ECLI:NL:CRVB:2010:BO5380
Centrale Raad van Beroep
- Hoger beroep
- Rechtspraak.nl
Intrekking van WAJONG-uitkering en beoordeling van arbeidsongeschiktheid
In deze zaak gaat het om het hoger beroep van appellante tegen de uitspraak van de rechtbank Groningen, waarin de intrekking van haar WAJONG-uitkering werd bevestigd. Appellante, die sinds haar 18e jaar een uitkering ontving vanwege vermoeidheids- en spierpijnklachten, werd na meerdere herbeoordelingen door het Uwv als minder dan 25% arbeidsongeschikt beoordeeld. De rechtbank oordeelde dat het Uwv voldoende rekening had gehouden met de beperkingen van appellante, ondanks haar bezwaar dat deze zouden zijn onderschat. Appellante had een rapport van een medisch adviseur ingediend, maar de rechtbank vond de argumenten onvoldoende om de eerdere beoordelingen van de verzekeringsartsen te weerleggen.
De Centrale Raad van Beroep bevestigde de uitspraak van de rechtbank. De Raad oordeelde dat er geen redenen waren om te twijfelen aan de juistheid van de vastgestelde beperkingen door de verzekeringsartsen. Appellante had geen nieuwe gegevens aangeleverd die de eerdere beoordelingen konden ondermijnen. De Raad onderschreef de conclusie van de rechtbank dat het Uwv de geschiktheid van de voorgehouden functies voldoende had aangetoond. De Raad besloot dat de aangevallen uitspraak bevestigd werd, en dat er geen termen aanwezig waren voor een proceskostenvergoeding.

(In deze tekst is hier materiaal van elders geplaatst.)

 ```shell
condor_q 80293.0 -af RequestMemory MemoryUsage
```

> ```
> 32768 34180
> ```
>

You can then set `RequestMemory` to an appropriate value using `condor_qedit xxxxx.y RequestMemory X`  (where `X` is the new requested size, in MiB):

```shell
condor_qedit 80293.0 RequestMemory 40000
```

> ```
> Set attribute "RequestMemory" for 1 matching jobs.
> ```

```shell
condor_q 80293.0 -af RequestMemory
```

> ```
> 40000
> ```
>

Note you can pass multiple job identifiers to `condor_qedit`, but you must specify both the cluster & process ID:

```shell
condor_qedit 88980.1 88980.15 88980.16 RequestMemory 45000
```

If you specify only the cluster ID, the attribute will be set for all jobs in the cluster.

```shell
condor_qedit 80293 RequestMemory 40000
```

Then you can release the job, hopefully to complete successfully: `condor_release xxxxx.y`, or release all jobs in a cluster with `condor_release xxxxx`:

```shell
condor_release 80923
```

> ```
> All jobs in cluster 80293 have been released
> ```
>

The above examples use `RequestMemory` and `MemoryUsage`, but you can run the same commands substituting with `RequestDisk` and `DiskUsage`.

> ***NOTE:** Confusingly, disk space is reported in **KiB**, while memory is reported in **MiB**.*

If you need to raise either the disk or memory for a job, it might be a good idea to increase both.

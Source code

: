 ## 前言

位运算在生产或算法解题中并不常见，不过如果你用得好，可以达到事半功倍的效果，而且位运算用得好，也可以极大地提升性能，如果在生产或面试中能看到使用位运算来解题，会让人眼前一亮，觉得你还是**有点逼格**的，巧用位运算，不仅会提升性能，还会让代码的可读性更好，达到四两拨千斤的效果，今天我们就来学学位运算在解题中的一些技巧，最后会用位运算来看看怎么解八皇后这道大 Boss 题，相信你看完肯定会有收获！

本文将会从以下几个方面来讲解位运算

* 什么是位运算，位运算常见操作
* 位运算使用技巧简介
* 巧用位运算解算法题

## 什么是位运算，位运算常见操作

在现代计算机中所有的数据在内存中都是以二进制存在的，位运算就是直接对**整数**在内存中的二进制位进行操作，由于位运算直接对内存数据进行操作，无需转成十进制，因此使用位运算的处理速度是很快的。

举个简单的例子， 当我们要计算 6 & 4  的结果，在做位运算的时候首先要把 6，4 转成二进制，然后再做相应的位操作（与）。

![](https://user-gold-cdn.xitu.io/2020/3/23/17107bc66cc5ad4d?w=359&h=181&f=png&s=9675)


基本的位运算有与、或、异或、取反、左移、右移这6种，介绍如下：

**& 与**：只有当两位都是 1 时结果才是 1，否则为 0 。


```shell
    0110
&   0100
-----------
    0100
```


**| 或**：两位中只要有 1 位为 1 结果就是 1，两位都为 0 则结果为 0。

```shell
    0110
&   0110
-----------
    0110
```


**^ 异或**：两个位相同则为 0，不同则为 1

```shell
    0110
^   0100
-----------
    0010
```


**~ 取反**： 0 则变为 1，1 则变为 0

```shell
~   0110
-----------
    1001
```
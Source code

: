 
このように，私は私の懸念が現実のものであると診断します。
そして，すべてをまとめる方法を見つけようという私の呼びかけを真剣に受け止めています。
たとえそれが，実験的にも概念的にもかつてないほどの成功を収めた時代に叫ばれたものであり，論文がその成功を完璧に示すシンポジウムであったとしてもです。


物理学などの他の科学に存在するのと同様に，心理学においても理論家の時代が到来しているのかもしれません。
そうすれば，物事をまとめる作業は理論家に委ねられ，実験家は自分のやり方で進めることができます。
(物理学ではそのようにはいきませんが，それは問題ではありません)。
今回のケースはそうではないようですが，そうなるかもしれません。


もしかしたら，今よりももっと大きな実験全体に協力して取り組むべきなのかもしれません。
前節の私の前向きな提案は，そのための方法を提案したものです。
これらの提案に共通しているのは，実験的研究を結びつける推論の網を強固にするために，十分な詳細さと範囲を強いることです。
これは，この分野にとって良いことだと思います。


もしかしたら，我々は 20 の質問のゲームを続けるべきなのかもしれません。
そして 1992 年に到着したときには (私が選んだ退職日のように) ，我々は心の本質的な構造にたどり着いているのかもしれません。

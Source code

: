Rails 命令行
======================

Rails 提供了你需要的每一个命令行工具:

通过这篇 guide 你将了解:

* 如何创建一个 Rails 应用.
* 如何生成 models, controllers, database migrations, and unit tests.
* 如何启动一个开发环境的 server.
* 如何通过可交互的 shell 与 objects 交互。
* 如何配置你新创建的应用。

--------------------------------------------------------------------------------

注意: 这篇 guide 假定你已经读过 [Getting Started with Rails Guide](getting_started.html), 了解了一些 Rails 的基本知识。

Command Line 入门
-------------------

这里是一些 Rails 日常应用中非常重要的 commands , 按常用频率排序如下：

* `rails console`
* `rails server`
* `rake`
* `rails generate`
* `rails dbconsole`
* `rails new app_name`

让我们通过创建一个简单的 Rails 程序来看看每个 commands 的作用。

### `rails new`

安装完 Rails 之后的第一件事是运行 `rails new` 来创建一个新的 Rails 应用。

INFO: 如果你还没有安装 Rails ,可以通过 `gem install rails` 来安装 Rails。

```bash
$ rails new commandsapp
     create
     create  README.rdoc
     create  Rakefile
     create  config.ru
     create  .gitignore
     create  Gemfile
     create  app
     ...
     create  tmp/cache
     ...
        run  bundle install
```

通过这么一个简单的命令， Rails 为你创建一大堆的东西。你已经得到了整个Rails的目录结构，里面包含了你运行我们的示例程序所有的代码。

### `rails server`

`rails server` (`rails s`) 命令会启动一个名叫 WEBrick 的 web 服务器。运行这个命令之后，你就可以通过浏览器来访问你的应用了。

Deze uitspraak benadrukt het belang van zorgvuldige medische beoordelingen en de rol van deskundigen in het proces van arbeidsongeschiktheid. De Raad bevestigt dat de beoordeling van de beperkingen van appellante adequaat was en dat de intrekking van de uitkering gerechtvaardigd was op basis van de beschikbare medische informatie.